I do have block cloning enabled.

rpool  feature@block_cloning  active                 local

Enabled would not be a sign, but active -- may be. But you may also look how much you have cloned via zpool get all | grep bclone. It may not mean that specific files you delete are cloned, but it is possible.

[satmandu]

I also have it active, I believe as per

cat /sys/module/zfs/parameters/zfs_bclone_enabled
1

Looking further:

zpool get all rpool | grep bclone
rpool  bcloneused                     1.60G                          -
rpool  bclonesaved                    2.24G                          -
rpool  bcloneratio                    2.39x                          -

(Maybe that's just not enough to warrant this PR having any effect on my system.)
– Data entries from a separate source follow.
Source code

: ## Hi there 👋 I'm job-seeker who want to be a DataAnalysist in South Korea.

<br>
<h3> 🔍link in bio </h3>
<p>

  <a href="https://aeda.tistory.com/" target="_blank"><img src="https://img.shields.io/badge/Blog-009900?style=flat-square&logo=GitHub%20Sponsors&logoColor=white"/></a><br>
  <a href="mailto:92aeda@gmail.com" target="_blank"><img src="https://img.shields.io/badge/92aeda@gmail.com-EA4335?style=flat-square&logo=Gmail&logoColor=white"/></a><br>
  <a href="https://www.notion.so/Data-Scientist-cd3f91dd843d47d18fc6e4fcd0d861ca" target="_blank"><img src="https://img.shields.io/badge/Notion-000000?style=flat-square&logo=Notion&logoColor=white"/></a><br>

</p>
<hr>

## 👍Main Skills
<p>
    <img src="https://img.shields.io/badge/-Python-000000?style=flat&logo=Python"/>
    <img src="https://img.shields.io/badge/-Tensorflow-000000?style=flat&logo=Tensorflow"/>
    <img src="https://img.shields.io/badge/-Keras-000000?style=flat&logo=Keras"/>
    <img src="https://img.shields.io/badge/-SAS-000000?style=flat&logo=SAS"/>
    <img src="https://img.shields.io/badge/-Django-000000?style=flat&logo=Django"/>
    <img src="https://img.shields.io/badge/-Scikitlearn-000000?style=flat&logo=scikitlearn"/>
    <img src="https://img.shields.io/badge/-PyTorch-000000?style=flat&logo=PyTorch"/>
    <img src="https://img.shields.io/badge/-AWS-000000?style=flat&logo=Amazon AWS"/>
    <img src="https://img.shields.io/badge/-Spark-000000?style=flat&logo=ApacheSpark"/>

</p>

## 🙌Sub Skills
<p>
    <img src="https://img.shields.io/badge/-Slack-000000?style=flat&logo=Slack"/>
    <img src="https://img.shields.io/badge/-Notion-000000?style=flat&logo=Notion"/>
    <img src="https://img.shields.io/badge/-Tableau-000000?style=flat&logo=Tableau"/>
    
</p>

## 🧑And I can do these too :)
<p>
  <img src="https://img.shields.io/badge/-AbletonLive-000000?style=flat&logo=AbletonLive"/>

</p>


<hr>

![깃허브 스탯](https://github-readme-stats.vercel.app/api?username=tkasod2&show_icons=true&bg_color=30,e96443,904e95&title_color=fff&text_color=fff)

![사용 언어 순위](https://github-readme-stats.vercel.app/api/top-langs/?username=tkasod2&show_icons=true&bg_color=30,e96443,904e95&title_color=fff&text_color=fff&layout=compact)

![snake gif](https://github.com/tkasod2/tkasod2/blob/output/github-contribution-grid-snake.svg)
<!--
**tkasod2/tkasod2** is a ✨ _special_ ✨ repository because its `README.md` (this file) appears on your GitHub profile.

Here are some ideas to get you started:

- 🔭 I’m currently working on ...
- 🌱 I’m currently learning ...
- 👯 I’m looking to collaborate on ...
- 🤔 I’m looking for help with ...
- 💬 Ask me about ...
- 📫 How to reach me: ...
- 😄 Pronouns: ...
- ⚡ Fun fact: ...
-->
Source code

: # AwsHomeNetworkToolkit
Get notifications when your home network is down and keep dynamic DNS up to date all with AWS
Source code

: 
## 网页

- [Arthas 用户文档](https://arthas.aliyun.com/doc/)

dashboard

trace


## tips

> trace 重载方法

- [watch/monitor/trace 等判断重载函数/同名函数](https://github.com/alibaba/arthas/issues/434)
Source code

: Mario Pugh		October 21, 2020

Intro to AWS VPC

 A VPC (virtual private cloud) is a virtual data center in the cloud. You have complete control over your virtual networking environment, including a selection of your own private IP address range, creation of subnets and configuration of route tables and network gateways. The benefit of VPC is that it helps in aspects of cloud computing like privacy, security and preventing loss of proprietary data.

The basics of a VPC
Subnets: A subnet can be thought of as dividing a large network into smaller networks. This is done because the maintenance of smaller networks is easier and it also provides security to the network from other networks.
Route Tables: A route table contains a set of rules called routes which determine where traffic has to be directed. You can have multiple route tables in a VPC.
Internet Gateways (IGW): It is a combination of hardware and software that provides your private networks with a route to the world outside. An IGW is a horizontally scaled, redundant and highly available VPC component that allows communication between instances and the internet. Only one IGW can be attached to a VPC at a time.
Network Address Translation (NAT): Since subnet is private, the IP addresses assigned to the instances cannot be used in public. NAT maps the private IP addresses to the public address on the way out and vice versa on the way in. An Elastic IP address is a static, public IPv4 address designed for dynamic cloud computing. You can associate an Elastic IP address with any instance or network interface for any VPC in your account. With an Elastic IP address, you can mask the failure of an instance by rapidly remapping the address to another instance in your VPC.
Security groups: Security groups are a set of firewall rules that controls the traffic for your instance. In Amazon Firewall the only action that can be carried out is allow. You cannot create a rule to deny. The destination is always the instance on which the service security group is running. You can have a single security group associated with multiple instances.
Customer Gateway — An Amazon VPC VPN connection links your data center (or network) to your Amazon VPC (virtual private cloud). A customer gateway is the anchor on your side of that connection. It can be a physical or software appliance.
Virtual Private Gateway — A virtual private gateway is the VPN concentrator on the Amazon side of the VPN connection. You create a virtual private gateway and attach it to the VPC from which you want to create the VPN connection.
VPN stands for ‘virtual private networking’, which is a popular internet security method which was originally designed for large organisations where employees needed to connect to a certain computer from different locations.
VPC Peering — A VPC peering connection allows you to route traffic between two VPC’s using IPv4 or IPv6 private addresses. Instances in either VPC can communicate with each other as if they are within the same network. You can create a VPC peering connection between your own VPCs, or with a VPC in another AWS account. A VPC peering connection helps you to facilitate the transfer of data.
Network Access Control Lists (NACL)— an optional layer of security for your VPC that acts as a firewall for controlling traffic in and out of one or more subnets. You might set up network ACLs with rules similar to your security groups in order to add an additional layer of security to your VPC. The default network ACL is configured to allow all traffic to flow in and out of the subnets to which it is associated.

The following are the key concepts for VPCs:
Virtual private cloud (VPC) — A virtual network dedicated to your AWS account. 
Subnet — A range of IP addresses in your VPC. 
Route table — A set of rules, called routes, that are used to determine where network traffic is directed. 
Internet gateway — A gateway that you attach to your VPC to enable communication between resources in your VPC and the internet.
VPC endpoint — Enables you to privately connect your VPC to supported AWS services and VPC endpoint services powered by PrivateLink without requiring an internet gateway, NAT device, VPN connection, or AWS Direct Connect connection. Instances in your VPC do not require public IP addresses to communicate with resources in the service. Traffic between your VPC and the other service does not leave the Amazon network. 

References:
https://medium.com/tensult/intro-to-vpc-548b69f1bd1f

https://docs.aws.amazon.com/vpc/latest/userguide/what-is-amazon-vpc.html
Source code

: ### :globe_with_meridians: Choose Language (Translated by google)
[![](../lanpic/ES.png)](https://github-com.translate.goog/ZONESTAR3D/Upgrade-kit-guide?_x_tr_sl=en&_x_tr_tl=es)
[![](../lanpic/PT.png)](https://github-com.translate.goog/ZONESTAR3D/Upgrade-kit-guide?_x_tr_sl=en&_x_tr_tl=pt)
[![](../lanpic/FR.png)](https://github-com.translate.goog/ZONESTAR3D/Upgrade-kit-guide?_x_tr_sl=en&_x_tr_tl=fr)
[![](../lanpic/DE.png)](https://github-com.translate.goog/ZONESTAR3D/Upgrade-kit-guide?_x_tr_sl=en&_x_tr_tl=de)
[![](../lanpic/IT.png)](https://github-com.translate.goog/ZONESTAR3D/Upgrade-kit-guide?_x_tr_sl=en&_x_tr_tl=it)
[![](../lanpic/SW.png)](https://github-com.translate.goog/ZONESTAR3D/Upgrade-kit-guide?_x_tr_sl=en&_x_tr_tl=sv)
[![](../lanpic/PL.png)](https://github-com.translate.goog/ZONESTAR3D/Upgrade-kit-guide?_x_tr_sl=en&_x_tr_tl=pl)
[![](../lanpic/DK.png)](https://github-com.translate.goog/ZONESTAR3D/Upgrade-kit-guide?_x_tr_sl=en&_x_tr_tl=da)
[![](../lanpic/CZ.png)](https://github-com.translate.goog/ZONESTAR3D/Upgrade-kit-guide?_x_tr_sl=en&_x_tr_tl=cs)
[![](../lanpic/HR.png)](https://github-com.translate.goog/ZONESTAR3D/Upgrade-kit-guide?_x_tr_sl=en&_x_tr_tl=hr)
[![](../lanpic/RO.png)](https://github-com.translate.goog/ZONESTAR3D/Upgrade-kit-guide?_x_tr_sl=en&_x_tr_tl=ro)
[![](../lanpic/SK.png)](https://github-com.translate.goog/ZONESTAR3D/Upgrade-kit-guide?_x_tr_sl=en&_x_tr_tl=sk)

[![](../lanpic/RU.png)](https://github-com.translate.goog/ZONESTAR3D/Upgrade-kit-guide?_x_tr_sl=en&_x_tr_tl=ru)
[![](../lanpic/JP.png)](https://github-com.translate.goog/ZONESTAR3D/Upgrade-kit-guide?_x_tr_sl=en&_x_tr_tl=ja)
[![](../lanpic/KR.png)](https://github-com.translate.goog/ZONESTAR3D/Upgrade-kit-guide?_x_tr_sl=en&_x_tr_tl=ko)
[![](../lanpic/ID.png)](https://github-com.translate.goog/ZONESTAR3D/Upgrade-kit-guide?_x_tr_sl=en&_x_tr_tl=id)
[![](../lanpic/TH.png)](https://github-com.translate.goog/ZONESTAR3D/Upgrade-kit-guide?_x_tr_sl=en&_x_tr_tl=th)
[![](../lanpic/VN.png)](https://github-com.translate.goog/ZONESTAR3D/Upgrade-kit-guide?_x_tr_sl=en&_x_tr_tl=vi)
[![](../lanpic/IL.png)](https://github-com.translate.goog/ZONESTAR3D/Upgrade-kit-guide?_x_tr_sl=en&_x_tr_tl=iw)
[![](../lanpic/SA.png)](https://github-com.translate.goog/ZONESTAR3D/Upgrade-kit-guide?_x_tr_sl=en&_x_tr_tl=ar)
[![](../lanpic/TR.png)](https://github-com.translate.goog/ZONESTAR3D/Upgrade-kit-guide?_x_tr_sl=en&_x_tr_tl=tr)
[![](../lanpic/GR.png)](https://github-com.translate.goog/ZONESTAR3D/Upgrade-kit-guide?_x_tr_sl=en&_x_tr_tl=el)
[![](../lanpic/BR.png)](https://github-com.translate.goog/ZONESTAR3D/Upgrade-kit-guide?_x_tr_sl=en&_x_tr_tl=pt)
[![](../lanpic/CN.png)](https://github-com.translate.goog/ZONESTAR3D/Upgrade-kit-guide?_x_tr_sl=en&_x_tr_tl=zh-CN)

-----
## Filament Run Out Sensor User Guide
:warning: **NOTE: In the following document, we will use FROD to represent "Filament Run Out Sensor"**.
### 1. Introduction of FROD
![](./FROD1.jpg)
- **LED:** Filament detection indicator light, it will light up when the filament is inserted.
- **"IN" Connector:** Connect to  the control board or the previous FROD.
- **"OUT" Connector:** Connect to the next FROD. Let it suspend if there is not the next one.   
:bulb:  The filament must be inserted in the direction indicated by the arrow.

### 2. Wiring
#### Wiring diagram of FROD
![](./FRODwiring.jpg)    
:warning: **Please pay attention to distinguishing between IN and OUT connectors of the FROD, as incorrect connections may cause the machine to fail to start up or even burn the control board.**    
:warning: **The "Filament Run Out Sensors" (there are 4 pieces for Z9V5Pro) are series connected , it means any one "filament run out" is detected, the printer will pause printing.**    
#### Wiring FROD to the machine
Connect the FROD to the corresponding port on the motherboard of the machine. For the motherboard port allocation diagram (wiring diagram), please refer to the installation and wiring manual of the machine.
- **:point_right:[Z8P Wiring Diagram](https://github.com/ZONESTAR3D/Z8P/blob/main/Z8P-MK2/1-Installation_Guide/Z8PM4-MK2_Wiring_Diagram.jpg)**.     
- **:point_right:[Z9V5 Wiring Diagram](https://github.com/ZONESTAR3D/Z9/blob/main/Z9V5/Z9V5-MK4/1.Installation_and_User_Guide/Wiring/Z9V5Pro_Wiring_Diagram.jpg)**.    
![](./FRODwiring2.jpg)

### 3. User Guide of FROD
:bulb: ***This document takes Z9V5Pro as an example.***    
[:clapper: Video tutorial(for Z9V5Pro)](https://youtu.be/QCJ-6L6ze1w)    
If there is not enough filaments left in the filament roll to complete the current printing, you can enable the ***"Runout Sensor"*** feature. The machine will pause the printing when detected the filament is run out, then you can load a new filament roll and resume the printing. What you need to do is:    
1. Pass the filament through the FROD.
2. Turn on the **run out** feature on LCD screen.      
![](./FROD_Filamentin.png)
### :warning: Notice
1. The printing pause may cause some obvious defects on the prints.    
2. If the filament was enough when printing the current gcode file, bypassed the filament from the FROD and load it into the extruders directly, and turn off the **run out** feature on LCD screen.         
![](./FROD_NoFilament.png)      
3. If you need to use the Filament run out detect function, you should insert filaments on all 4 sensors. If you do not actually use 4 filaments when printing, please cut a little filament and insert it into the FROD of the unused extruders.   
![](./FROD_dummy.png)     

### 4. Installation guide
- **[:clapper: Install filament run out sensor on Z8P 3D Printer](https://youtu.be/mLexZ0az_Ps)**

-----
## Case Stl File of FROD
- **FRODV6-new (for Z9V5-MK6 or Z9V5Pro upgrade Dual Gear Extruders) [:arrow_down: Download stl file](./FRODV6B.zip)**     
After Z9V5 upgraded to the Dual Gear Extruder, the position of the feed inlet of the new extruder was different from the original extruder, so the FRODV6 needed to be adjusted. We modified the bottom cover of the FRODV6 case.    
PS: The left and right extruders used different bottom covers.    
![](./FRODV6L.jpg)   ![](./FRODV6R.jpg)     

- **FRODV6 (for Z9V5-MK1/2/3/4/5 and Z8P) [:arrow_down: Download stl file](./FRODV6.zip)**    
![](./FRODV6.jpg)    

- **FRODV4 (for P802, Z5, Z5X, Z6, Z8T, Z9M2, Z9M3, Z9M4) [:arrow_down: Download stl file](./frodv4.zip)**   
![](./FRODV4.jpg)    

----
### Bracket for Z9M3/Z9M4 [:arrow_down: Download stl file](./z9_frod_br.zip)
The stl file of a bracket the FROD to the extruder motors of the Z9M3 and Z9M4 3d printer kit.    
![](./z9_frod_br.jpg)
Also, as an aside, looking at https://github.com/moby/moby/blob/master/vendor/golang.org/x/sys/unix/ioctl_linux.go, I see the use of both FICLONE, FICLONERANGE, and FIDEDUPERANGE if OpenZFS at some point supports that. So docker can use block cloning functionality on Linux if available.

[robn]

We usually consider deletes as netfree transactions, since they free more space than allocate. This though does not promise when exactly the space is freed, that I guess in theory may allow pool overflow. Sure things are already far from predictable in case of dedup or cloning, but as I have told, just a thought.

Yeah, it's a good thought. I agree not for this PR (at least, I think "just a thought" means that heh). I wonder if the answer will be something like, if an allocation (or transaction?) comes in that we can't fulfill, we check the freeing list and if its running, we wait, or we force it to free enough right now, or... something.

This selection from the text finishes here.